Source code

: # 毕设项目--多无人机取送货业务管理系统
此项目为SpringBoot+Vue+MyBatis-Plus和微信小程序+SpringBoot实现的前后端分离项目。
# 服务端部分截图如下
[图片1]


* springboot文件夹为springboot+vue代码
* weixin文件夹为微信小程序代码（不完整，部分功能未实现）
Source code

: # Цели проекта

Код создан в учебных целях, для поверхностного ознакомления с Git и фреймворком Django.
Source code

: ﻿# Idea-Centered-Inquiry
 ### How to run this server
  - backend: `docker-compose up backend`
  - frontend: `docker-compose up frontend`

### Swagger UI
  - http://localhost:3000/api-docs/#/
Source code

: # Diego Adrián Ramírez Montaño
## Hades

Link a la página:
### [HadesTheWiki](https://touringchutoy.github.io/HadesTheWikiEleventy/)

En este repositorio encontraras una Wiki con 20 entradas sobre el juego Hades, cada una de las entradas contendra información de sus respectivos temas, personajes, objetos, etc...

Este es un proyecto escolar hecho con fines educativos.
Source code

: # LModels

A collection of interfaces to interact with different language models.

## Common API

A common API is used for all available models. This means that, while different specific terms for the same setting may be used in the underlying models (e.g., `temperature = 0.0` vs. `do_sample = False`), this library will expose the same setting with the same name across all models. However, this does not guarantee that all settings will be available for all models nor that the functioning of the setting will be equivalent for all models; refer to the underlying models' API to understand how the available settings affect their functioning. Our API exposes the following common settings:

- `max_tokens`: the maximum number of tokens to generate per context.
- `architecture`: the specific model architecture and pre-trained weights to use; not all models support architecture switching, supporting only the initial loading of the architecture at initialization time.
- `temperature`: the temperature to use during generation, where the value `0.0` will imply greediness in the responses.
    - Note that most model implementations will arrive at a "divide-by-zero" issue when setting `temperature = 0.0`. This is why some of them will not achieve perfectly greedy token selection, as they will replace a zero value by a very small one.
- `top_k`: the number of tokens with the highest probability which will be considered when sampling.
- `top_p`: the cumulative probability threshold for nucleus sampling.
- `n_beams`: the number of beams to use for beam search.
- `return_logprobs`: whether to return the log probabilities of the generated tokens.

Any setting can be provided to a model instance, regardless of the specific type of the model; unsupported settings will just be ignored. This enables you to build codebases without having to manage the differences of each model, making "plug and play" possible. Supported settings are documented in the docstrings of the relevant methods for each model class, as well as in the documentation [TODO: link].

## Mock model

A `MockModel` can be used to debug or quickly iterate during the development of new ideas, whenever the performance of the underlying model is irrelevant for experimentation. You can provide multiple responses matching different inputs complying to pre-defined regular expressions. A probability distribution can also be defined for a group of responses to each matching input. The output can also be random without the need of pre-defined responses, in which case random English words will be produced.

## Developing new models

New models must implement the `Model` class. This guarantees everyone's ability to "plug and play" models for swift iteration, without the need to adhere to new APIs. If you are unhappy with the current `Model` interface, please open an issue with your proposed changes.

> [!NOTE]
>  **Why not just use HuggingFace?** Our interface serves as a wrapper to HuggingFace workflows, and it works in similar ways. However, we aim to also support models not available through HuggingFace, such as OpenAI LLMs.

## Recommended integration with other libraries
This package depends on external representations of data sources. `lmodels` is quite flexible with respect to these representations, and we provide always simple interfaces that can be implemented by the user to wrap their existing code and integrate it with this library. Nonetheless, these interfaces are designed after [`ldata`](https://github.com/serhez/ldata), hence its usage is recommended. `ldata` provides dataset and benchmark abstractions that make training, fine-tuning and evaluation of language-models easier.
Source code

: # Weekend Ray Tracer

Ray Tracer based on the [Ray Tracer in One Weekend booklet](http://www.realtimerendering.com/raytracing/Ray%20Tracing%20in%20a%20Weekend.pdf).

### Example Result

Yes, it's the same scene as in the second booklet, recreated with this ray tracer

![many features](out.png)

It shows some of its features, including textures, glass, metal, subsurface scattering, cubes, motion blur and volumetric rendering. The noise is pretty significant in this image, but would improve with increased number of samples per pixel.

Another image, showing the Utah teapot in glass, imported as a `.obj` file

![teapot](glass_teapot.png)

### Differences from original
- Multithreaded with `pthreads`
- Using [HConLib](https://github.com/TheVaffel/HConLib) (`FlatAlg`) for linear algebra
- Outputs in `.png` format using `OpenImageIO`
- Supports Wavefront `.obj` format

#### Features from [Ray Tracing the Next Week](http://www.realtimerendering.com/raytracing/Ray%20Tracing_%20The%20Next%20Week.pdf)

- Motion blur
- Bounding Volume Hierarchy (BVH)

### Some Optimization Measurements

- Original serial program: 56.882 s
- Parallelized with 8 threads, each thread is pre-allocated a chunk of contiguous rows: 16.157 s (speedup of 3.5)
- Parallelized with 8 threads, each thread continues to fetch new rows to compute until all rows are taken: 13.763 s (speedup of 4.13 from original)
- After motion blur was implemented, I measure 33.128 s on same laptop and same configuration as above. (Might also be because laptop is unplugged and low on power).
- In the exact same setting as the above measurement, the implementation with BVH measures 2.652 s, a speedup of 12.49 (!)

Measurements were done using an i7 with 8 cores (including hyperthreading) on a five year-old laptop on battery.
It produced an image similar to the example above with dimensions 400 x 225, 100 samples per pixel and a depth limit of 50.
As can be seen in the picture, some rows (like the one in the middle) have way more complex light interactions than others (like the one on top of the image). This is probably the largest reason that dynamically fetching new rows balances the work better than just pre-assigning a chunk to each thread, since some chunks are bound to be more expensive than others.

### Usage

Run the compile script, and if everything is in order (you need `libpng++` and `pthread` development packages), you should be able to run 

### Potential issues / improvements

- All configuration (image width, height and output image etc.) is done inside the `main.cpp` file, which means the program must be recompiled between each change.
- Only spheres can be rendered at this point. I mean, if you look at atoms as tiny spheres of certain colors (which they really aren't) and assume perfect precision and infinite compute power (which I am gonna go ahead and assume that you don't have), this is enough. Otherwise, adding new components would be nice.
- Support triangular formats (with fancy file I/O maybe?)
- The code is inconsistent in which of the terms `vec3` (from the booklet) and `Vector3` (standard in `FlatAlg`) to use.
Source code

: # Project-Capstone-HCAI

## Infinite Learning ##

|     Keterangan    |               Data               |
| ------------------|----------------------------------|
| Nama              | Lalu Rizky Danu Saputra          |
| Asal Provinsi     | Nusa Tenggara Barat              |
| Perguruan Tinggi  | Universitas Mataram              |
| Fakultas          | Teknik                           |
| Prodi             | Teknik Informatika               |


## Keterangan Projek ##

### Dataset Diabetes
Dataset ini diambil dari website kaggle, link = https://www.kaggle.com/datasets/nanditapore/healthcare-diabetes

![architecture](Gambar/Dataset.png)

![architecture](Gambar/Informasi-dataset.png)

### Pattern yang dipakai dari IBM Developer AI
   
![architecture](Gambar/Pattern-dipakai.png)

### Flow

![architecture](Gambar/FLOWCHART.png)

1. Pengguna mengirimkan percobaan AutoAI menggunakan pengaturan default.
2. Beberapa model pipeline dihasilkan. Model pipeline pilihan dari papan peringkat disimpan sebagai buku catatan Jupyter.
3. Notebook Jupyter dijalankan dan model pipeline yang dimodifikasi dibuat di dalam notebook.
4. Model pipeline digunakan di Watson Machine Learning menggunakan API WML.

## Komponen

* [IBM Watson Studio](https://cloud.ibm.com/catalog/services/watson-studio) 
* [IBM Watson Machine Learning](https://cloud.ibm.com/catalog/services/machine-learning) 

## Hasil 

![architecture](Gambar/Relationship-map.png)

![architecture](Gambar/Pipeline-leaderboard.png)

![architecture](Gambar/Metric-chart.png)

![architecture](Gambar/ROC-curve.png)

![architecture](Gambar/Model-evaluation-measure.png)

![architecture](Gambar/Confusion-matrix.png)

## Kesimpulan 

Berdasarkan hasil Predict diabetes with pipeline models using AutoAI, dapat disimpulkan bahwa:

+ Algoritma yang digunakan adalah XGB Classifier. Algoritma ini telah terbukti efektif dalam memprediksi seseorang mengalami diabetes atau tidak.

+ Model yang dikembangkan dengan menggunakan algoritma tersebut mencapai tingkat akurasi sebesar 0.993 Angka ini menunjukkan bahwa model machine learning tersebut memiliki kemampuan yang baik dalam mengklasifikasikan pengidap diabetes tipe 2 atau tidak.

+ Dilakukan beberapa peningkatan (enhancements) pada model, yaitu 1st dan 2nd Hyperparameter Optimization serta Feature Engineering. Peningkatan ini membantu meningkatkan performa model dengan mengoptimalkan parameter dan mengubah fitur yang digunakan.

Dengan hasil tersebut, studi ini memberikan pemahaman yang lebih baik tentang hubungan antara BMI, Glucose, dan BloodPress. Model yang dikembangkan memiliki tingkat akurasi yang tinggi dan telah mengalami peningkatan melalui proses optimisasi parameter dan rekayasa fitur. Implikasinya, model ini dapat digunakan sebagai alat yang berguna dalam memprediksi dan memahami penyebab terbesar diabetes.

## DIRECTIONS FOR THIS TASK
If a line in the records above has the word "dipakai", copy it out.

## ANSWER FOR THIS EXERCISE
### Pattern yang dipakai dari IBM Developer AI
![architecture](Gambar/Pattern-dipakai.png)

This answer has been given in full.